NVidia rolls first cellular CPU
Applications processor handles 720p video
 
SAN JOSE, Calif. — Graphics company NVidia Corp. rolls out its first cellphone applications processor Monday (Feb. 11), taking a fresh run at the mobile business with a chip that can handle video resolutions up to 720-progressive.

The 65nm APX 2500 incorporates a 750 MHz ARM 11 with 256 Kbytes L2 cache, low-power graphics and video cores and an image processor supporting up to 12 Mpixel imaging. It dissipates about 200milliW decoding a 720p video stream, the company claims.

By comparison, Toshiba described at the recent International Solid State Circuits Conference a 65nm chip that decodes 720p video at 209 mW at 30 frames/second and 620mW at 60 frames/s. The eight-core device has a 512 Kbyte L2 cache and runs at up to 333 MHz.

For its part, Texas Instruments detailed its first 45nm chip, an integrated baseband and applications processor with an 840 MHz ARM 11 core. The chip which handles H.264 video streaming has a maximum power consumption of 500 mW.

NVidia will demonstrate the APX 2500 publicly for the first time this wek (Feb. 11-14) at the Mobile World Congress in Barcelona. The chip is expected to be in production in June.

The new device has a graphics core that delivers performance similar to NVidia's GeForce 6 desktop part. The company is supplying with the chip a basic framework for user interface software with desktop-like features such as anti-aliasing, overlays and transparency.

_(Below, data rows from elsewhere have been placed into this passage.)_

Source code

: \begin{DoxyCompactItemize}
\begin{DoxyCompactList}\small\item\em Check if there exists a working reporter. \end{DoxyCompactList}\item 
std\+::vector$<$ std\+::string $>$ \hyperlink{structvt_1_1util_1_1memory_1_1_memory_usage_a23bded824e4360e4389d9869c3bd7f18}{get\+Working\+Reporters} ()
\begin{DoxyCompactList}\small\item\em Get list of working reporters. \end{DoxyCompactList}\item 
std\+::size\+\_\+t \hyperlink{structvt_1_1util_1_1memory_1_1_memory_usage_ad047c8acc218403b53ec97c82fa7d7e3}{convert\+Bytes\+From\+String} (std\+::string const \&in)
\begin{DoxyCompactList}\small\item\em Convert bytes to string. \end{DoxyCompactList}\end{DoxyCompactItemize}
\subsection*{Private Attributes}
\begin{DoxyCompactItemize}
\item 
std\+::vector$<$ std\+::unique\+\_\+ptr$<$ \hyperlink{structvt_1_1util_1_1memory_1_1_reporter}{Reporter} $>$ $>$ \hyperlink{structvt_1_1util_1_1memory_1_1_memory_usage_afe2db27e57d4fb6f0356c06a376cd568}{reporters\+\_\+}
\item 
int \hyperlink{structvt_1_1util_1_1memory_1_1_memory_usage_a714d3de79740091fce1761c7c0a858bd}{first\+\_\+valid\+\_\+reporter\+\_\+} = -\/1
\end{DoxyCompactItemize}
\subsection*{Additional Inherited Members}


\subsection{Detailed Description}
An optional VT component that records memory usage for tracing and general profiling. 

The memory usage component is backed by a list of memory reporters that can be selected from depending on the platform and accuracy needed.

"Until recently the cellphone architecture was all about the phone, but now the cellphone is turning into a computer with designs like the Apple iPhone," said Mike Rayfield, general manager of NVidia's mobile group.

The chipmaker hopes to ride Microsoft's coattails into the mobile business, tying its part closely to support for the Windows Mobile operating system.

NVidia initially jumped into the mobile business with a set of mobile graphics cores. It reorganized its effort after it acquired PortalPlayer, a mobile applications processor designer, in late 2006, folding the efforts of both companies into a fresh design.

PortalPlayer had design wins in the first several generations of the Apple iPod but lost those design wins shortly before the acquisition. "When we acquired them, we knew they had no new design wins at Apple," said Rayfield.

Apple's iPhone uses an application processor made by Samsung. Rayfield said NVidia will pursue the application processor business industry-wide with an aggressive roadmap.

"Traditionally this industry rolls out new application processor families every two or two-and-a-half years," he said. "We will have new families every year with variants coming out in between those families," he added.

However, gaining traction in the cellphone business will take time. Rayfield said he expects the new part to ship in personal navigation devices by the end of the year. By mid-2009, NVidia hopes to have design wins in cellphones made by original design manufacturers in Asia. It hopes to have design wins phones with branded first-tier handset makers by the end of 2009.